What is being asked ▸
From the first line to the last, transcribe the data exactly and skip the pictures.

Available records ▸
╔══

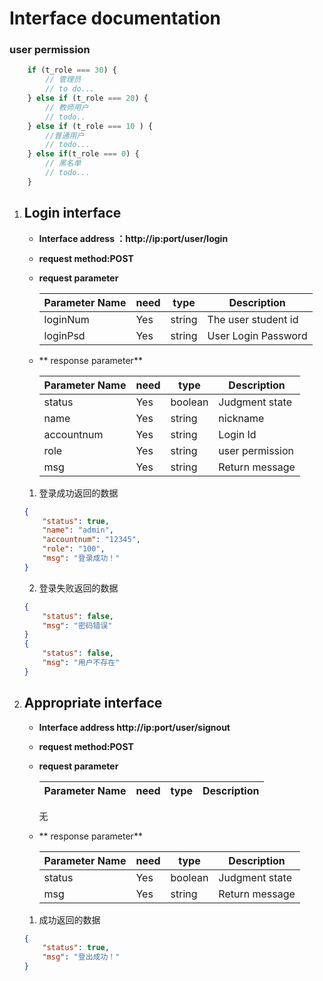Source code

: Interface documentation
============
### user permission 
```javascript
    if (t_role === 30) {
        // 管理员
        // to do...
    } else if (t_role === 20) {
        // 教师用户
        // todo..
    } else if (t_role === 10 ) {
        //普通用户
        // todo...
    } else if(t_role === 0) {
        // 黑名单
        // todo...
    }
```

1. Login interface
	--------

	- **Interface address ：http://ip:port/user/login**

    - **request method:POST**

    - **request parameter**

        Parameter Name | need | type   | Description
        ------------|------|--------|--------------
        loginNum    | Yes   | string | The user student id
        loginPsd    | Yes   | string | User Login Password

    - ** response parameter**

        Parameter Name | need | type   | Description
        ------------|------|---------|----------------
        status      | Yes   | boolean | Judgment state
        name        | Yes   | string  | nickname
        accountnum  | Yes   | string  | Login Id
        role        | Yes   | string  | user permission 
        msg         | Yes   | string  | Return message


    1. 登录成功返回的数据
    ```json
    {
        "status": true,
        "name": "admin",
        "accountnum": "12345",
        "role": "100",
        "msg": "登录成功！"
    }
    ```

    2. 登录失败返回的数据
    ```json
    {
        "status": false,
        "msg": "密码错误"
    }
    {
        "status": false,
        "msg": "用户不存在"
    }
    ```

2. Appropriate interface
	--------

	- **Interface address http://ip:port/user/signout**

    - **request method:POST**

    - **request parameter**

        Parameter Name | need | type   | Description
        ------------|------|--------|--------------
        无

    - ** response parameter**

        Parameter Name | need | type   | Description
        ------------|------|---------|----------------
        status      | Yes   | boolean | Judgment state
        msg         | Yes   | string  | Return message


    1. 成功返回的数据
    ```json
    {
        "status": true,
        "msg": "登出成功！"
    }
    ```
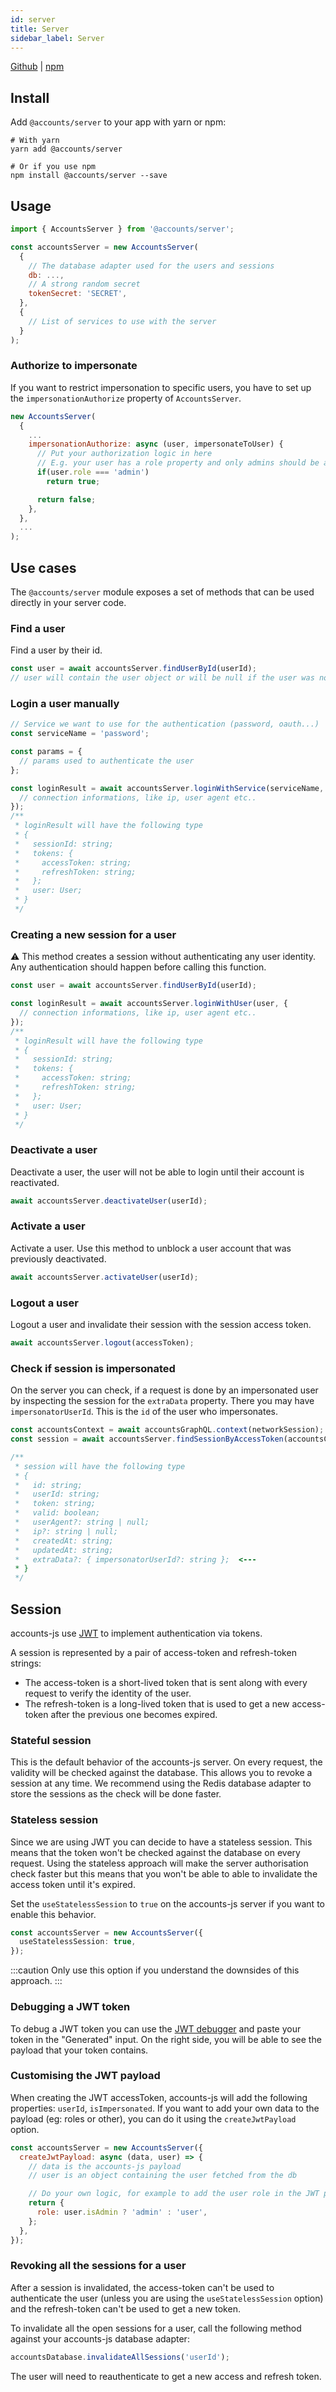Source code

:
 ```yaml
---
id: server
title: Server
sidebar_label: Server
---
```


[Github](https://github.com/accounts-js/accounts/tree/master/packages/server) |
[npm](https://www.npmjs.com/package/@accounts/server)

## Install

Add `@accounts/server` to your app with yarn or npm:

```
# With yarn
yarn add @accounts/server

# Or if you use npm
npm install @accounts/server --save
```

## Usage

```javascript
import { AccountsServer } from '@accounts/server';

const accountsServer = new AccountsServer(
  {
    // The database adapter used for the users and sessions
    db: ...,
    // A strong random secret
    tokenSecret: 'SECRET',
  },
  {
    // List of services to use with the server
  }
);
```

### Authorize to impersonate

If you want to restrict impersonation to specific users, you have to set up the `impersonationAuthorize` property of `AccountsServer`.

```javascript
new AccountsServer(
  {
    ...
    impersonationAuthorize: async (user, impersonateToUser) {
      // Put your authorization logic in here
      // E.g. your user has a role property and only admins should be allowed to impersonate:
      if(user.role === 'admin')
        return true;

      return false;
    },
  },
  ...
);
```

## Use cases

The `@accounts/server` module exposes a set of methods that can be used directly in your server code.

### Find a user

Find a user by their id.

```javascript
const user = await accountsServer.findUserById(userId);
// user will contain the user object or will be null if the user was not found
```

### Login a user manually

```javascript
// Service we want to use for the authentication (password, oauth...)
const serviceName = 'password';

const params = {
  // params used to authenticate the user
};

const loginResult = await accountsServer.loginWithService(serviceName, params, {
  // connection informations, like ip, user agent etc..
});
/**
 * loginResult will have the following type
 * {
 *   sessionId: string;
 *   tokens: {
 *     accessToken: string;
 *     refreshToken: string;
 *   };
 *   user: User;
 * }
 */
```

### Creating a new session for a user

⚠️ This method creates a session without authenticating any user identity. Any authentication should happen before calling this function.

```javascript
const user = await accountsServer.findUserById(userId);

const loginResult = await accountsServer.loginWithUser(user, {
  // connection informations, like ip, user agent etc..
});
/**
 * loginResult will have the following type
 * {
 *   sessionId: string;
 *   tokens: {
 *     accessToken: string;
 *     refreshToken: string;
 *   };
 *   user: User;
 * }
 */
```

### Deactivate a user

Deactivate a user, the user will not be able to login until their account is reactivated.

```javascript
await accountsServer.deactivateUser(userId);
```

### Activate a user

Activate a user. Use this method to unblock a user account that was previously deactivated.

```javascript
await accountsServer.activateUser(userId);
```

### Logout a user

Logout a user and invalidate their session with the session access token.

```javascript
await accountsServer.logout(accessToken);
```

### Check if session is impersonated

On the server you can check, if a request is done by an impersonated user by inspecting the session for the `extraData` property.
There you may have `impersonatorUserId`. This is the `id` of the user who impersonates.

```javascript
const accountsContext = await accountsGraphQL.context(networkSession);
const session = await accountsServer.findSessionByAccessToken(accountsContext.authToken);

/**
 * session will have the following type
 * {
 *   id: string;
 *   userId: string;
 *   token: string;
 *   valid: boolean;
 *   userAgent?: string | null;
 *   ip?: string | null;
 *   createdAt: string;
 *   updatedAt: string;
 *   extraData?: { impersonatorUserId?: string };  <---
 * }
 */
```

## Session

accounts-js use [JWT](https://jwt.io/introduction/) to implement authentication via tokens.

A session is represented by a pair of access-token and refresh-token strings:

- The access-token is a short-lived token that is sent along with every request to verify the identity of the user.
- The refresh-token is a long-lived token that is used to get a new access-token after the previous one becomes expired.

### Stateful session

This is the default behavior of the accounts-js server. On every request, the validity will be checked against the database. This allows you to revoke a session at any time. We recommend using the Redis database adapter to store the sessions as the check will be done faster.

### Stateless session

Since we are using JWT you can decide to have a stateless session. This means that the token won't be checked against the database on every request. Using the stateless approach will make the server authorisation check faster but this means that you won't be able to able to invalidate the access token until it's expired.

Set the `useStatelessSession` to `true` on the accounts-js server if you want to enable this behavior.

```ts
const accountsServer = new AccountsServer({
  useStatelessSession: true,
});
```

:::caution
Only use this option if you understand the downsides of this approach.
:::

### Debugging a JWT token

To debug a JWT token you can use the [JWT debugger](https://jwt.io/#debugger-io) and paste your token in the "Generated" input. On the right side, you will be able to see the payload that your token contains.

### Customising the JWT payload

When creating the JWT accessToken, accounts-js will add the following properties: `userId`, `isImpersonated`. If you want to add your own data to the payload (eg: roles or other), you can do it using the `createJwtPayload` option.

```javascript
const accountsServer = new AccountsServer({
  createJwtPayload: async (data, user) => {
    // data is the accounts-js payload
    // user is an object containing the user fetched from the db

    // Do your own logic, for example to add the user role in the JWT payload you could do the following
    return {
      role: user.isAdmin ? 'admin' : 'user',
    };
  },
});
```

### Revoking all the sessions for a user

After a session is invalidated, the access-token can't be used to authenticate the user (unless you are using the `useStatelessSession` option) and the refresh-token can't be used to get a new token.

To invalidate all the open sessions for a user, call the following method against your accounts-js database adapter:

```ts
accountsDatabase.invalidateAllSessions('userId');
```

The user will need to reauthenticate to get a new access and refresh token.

╚══

Worked solution ▸
Source code

: Interface documentation
============
### user permission 
```javascript
    if (t_role === 30) {
        // 管理员
        // to do...
    } else if (t_role === 20) {
        // 教师用户
        // todo..
    } else if (t_role === 10 ) {
        //普通用户
        // todo...
    } else if(t_role === 0) {
        // 黑名单
        // todo...
    }
```

1. Login interface
	--------

	- **Interface address ：http://ip:port/user/login**

    - **request method:POST**

    - **request parameter**

        Parameter Name | need | type   | Description
        ------------|------|--------|--------------
        loginNum    | Yes   | string | The user student id
        loginPsd    | Yes   | string | User Login Password

    - ** response parameter**

        Parameter Name | need | type   | Description
        ------------|------|---------|----------------
        status      | Yes   | boolean | Judgment state
        name        | Yes   | string  | nickname
        accountnum  | Yes   | string  | Login Id
        role        | Yes   | string  | user permission 
        msg         | Yes   | string  | Return message


    1. 登录成功返回的数据
    ```json
    {
        "status": true,
        "name": "admin",
        "accountnum": "12345",
        "role": "100",
        "msg": "登录成功！"
    }
    ```

    2. 登录失败返回的数据
    ```json
    {
        "status": false,
        "msg": "密码错误"
    }
    {
        "status": false,
        "msg": "用户不存在"
    }
    ```

2. Appropriate interface
	--------

	- **Interface address http://ip:port/user/signout**

    - **request method:POST**

    - **request parameter**

        Parameter Name | need | type   | Description
        ------------|------|--------|--------------
        无

    - ** response parameter**

        Parameter Name | need | type   | Description
        ------------|------|---------|----------------
        status      | Yes   | boolean | Judgment state
        msg         | Yes   | string  | Return message


    1. 成功返回的数据
    ```json
    {
        "status": true,
        "msg": "登出成功！"
    }
    ```
Source code

:
 ```yaml
---
id: server
title: Server
sidebar_label: Server
---
```


[Github](https://github.com/accounts-js/accounts/tree/master/packages/server) |
[npm](https://www.npmjs.com/package/@accounts/server)

## Install

Add `@accounts/server` to your app with yarn or npm:

```
# With yarn
yarn add @accounts/server

# Or if you use npm
npm install @accounts/server --save
```

## Usage

```javascript
import { AccountsServer } from '@accounts/server';

const accountsServer = new AccountsServer(
  {
    // The database adapter used for the users and sessions
    db: ...,
    // A strong random secret
    tokenSecret: 'SECRET',
  },
  {
    // List of services to use with the server
  }
);
```

### Authorize to impersonate

If you want to restrict impersonation to specific users, you have to set up the `impersonationAuthorize` property of `AccountsServer`.

```javascript
new AccountsServer(
  {
    ...
    impersonationAuthorize: async (user, impersonateToUser) {
      // Put your authorization logic in here
      // E.g. your user has a role property and only admins should be allowed to impersonate:
      if(user.role === 'admin')
        return true;

      return false;
    },
  },
  ...
);
```

## Use cases

The `@accounts/server` module exposes a set of methods that can be used directly in your server code.

### Find a user

Find a user by their id.

```javascript
const user = await accountsServer.findUserById(userId);
// user will contain the user object or will be null if the user was not found
```

### Login a user manually

```javascript
// Service we want to use for the authentication (password, oauth...)
const serviceName = 'password';

const params = {
  // params used to authenticate the user
};

const loginResult = await accountsServer.loginWithService(serviceName, params, {
  // connection informations, like ip, user agent etc..
});
/**
 * loginResult will have the following type
 * {
 *   sessionId: string;
 *   tokens: {
 *     accessToken: string;
 *     refreshToken: string;
 *   };
 *   user: User;
 * }
 */
```

### Creating a new session for a user

⚠️ This method creates a session without authenticating any user identity. Any authentication should happen before calling this function.

```javascript
const user = await accountsServer.findUserById(userId);

const loginResult = await accountsServer.loginWithUser(user, {
  // connection informations, like ip, user agent etc..
});
/**
 * loginResult will have the following type
 * {
 *   sessionId: string;
 *   tokens: {
 *     accessToken: string;
 *     refreshToken: string;
 *   };
 *   user: User;
 * }
 */
```

### Deactivate a user

Deactivate a user, the user will not be able to login until their account is reactivated.

```javascript
await accountsServer.deactivateUser(userId);
```

### Activate a user

Activate a user. Use this method to unblock a user account that was previously deactivated.

```javascript
await accountsServer.activateUser(userId);
```

### Logout a user

Logout a user and invalidate their session with the session access token.

```javascript
await accountsServer.logout(accessToken);
```

### Check if session is impersonated

On the server you can check, if a request is done by an impersonated user by inspecting the session for the `extraData` property.
There you may have `impersonatorUserId`. This is the `id` of the user who impersonates.

```javascript
const accountsContext = await accountsGraphQL.context(networkSession);
const session = await accountsServer.findSessionByAccessToken(accountsContext.authToken);

/**
 * session will have the following type
 * {
 *   id: string;
 *   userId: string;
 *   token: string;
 *   valid: boolean;
 *   userAgent?: string | null;
 *   ip?: string | null;
 *   createdAt: string;
 *   updatedAt: string;
 *   extraData?: { impersonatorUserId?: string };  <---
 * }
 */
```

## Session

accounts-js use [JWT](https://jwt.io/introduction/) to implement authentication via tokens.

A session is represented by a pair of access-token and refresh-token strings:

- The access-token is a short-lived token that is sent along with every request to verify the identity of the user.
- The refresh-token is a long-lived token that is used to get a new access-token after the previous one becomes expired.

### Stateful session

This is the default behavior of the accounts-js server. On every request, the validity will be checked against the database. This allows you to revoke a session at any time. We recommend using the Redis database adapter to store the sessions as the check will be done faster.

### Stateless session

Since we are using JWT you can decide to have a stateless session. This means that the token won't be checked against the database on every request. Using the stateless approach will make the server authorisation check faster but this means that you won't be able to able to invalidate the access token until it's expired.

Set the `useStatelessSession` to `true` on the accounts-js server if you want to enable this behavior.

```ts
const accountsServer = new AccountsServer({
  useStatelessSession: true,
});
```

:::caution
Only use this option if you understand the downsides of this approach.
:::

### Debugging a JWT token

To debug a JWT token you can use the [JWT debugger](https://jwt.io/#debugger-io) and paste your token in the "Generated" input. On the right side, you will be able to see the payload that your token contains.

### Customising the JWT payload

When creating the JWT accessToken, accounts-js will add the following properties: `userId`, `isImpersonated`. If you want to add your own data to the payload (eg: roles or other), you can do it using the `createJwtPayload` option.

```javascript
const accountsServer = new AccountsServer({
  createJwtPayload: async (data, user) => {
    // data is the accounts-js payload
    // user is an object containing the user fetched from the db

    // Do your own logic, for example to add the user role in the JWT payload you could do the following
    return {
      role: user.isAdmin ? 'admin' : 'user',
    };
  },
});
```

### Revoking all the sessions for a user

After a session is invalidated, the access-token can't be used to authenticate the user (unless you are using the `useStatelessSession` option) and the refresh-token can't be used to get a new token.

To invalidate all the open sessions for a user, call the following method against your accounts-js database adapter:

```ts
accountsDatabase.invalidateAllSessions('userId');
```

The user will need to reauthenticate to get a new access and refresh token.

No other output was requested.